RECORDS FOR THIS EXERCISE:
------
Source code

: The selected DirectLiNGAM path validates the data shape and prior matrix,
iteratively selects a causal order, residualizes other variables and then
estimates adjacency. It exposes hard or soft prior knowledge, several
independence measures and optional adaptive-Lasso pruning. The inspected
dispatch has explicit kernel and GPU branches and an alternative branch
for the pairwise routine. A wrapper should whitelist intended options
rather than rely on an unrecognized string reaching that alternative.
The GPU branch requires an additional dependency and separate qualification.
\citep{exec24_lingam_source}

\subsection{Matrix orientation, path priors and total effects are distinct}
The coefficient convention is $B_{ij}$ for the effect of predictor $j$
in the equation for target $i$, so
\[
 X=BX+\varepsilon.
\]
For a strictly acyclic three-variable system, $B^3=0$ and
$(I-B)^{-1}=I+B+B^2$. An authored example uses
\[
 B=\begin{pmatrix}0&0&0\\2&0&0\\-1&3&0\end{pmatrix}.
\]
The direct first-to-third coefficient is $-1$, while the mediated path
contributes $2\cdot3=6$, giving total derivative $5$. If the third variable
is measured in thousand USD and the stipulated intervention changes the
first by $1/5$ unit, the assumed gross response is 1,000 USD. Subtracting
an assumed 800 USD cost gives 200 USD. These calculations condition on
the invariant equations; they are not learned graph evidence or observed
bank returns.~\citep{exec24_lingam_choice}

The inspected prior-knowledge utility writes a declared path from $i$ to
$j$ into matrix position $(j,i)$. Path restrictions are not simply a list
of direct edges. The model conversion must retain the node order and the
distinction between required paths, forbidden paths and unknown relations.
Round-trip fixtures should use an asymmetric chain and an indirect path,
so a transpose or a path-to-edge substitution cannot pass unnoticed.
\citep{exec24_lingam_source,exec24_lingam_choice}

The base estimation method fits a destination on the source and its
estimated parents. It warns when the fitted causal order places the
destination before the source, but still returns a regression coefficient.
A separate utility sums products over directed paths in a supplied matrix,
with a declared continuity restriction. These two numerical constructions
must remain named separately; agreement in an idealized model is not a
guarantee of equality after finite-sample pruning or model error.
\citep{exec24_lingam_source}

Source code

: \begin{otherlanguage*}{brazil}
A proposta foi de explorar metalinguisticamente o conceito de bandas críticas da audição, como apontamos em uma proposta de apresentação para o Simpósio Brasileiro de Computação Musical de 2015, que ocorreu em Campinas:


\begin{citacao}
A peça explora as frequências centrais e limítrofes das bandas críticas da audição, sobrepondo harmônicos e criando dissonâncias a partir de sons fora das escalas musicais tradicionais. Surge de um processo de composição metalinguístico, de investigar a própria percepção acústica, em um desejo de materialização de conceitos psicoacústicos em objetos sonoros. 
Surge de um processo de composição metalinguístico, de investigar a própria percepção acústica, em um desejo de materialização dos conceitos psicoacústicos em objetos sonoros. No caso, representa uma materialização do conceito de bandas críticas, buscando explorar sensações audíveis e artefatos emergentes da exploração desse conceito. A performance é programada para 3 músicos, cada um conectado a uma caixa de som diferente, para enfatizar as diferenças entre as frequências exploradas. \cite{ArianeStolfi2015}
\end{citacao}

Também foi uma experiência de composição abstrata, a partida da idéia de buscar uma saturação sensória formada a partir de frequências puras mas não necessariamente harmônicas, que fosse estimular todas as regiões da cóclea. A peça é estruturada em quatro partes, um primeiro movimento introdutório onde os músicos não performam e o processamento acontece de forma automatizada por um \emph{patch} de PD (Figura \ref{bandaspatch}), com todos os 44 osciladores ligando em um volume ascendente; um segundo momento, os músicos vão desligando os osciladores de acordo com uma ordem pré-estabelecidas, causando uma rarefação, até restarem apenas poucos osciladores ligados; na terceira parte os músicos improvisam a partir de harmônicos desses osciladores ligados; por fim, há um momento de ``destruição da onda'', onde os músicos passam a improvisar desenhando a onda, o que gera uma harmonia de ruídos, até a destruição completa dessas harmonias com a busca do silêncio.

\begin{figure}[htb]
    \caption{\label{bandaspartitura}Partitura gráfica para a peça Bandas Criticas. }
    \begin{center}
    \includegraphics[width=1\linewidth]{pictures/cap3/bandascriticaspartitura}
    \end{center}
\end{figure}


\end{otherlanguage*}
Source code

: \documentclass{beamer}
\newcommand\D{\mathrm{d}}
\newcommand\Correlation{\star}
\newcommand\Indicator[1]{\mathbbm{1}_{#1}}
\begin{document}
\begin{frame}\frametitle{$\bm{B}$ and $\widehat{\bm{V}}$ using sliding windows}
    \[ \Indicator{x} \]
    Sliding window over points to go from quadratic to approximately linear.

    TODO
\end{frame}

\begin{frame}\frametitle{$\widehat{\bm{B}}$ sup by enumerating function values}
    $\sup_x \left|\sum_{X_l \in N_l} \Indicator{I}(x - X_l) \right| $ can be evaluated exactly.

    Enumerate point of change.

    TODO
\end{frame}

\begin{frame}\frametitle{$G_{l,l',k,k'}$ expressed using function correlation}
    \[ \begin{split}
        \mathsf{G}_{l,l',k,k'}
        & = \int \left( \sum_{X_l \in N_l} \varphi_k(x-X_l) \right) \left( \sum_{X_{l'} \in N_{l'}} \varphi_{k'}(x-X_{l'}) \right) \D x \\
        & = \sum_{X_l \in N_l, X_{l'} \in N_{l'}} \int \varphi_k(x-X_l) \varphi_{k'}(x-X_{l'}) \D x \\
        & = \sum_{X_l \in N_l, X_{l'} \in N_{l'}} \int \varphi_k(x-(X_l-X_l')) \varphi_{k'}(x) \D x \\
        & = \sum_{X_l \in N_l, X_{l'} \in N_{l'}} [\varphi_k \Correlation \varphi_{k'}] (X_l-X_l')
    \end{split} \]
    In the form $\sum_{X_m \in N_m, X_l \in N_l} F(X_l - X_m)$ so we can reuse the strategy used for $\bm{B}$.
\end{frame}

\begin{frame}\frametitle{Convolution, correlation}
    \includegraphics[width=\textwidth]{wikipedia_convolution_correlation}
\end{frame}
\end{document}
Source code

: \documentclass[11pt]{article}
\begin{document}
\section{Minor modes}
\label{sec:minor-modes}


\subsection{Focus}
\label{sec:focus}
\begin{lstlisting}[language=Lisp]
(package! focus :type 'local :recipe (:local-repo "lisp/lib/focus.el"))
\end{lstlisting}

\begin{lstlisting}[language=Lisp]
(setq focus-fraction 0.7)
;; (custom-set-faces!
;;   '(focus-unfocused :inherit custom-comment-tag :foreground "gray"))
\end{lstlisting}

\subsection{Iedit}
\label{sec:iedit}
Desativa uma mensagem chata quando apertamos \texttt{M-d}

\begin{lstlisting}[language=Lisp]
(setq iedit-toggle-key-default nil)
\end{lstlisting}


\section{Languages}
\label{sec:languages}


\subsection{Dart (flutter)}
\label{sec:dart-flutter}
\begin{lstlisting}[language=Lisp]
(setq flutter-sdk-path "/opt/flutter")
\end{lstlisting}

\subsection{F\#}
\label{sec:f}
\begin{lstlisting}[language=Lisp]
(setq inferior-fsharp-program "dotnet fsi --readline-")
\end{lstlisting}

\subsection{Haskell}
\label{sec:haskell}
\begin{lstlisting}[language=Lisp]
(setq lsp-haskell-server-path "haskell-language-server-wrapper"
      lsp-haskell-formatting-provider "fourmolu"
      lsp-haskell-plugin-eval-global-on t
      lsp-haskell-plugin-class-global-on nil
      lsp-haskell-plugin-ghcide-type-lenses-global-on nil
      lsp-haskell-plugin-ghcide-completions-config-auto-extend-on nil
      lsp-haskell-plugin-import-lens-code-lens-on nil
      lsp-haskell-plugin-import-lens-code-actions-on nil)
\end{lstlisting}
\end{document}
------
PROBLEM: Copy out every line of the material above that contains the string "right".

EXERCISE SOLUTION:
    $\sup_x \left|\sum_{X_l \in N_l} \Indicator{I}(x - X_l) \right| $ can be evaluated exactly.
        & = \int \left( \sum_{X_l \in N_l} \varphi_k(x-X_l) \right) \left( \sum_{X_{l'} \in N_{l'}} \varphi_{k'}(x-X_{l'}) \right) \D x \\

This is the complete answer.